Preditores dos comportamentos extrarrelacionais no primeiro momento
Efetuaram-se análises de regressão utilizando como variáveis dependentes os
fatores da secção CD do QMCER, referentes à tipologia de comportamentos de
infidelidade reportados pelos participantes, com o objetivo de perceber quais
os melhores preditores destes comportamentos. A análise de regressão (Quadros_2
e 3) revelou, para o Envolvimento Sexual, uma capacidade de predição altamente
significativa, quer para as mulheres, F(5, 244) = 14.10; p < .001, quer para os
homens, F(5, 87) = 9.72; p < .001. A variância explicada é considerável, sendo
maior para os homens (36 %) do que para as mulheres (24 %). Tanto para as
mulheres como para os homens, os únicos preditores significativos são os
correspondentes ao investimento e qualidade na relação primária e ao uso de uma
estratégia a curto prazo. Constata-se ainda que, entre as mulheres, estes dois
fatores parecem dar um contributo equivalente enquanto, entre os homens, a
maior orientação para uma estratégia a curto prazo parece ter mais peso do que
o investimento na relação.
Os resultados para o fator de Envolvimento Afetivo surgem semelhantes aos do
anterior, mas com algumas diferenças que importa salientar. O modelo de
regressão linear obtido é altamente significativo, tanto para as mulheres, F(5,
244) = 15,29; p < .001, como para os homens, F(5, 87) = 4,49; p < .001. A
variância explicada é semelhante nos dois sexos, sendo de 24 % para as mulheres
e 21 % para os homens.
Constata-se, tal como já tinha sido encontrado para o fator de Envolvimento
Sexual, que os únicos preditores significativos, tanto entre os homens como
entre as mulheres, são o investimento e qualidade na relação primária e o uso
de uma estratégia a curto prazo, com atitudes favoráveis em relação à
infidelidade. Verifica-se, no entanto, que, na predição do Envolvimento
Afetivo, o investimento e qualidade na relação primária têm um peso
relativamente maior do que na predição do Envolvimento Sexual. Assim, deixa de
se verificar, entre os homens, uma preponderância das estratégias a curto prazo
sobre a qualidade da relação primária, tendo agora os dois preditores igual
peso. Pelo contrário, entre as mulheres, esse equilíbrio desfaz-se, passando a
qualidade da relação primária a mostrar um peso mais acentuado como preditor.

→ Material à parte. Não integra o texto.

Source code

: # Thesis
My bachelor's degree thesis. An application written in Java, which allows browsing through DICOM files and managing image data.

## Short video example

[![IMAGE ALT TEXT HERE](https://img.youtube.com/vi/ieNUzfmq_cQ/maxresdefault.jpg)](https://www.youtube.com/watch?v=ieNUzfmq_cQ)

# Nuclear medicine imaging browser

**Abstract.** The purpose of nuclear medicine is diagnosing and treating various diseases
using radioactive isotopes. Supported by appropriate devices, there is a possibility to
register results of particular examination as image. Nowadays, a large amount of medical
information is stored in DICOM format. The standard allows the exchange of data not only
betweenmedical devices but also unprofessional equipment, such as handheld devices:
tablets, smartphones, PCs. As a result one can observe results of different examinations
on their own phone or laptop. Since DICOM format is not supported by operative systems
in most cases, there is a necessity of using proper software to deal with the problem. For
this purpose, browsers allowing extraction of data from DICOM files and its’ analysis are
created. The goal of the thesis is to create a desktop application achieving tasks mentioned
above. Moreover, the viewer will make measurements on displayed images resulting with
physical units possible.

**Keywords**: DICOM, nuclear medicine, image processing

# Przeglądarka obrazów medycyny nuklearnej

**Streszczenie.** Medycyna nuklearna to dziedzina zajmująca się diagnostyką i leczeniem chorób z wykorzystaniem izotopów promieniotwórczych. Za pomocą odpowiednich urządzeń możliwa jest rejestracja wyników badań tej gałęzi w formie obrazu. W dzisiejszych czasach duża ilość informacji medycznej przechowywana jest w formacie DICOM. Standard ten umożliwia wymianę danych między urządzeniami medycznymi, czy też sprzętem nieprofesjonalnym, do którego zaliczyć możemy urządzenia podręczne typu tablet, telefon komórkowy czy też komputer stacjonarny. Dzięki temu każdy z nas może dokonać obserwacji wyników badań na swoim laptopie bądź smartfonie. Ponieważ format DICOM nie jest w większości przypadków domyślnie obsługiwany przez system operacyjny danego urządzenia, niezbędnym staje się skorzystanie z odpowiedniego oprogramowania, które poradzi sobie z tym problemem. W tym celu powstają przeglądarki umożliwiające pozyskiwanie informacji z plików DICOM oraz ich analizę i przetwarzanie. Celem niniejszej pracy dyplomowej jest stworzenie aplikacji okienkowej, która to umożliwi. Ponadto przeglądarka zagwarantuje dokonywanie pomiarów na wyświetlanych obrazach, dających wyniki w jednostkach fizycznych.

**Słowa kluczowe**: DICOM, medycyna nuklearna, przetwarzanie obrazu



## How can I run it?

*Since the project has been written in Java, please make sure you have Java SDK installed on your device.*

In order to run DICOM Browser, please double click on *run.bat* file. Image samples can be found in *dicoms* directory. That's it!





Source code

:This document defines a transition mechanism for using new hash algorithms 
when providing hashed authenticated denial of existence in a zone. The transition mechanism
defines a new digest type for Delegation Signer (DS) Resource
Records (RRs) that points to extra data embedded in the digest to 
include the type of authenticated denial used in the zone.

Para o fator de Desejo Sexual, o modelo de regressão linear surgiu de novo como
altamente significativo, quer para as mulheres, F(5, 244) = 22.66; p < .001,
quer para os homens, F(5, 87) = 4.36; p < .001. A variância explicada foi de 32
% para as mulheres e 20 % para os homens. Os coeficientes de regressão permitem
concluir que, em ambos os sexos, o uso de uma estratégia a curto prazo, com
atitudes favoráveis em relação à infidelidade, constitui o preditor mais forte.
Porém, enquanto nos homens este é o único preditor significativo, nas mulheres
também uma baixa qualidade e investimento na relação primária e uma baixa
qualidade da experiência de infância surgem como significativas.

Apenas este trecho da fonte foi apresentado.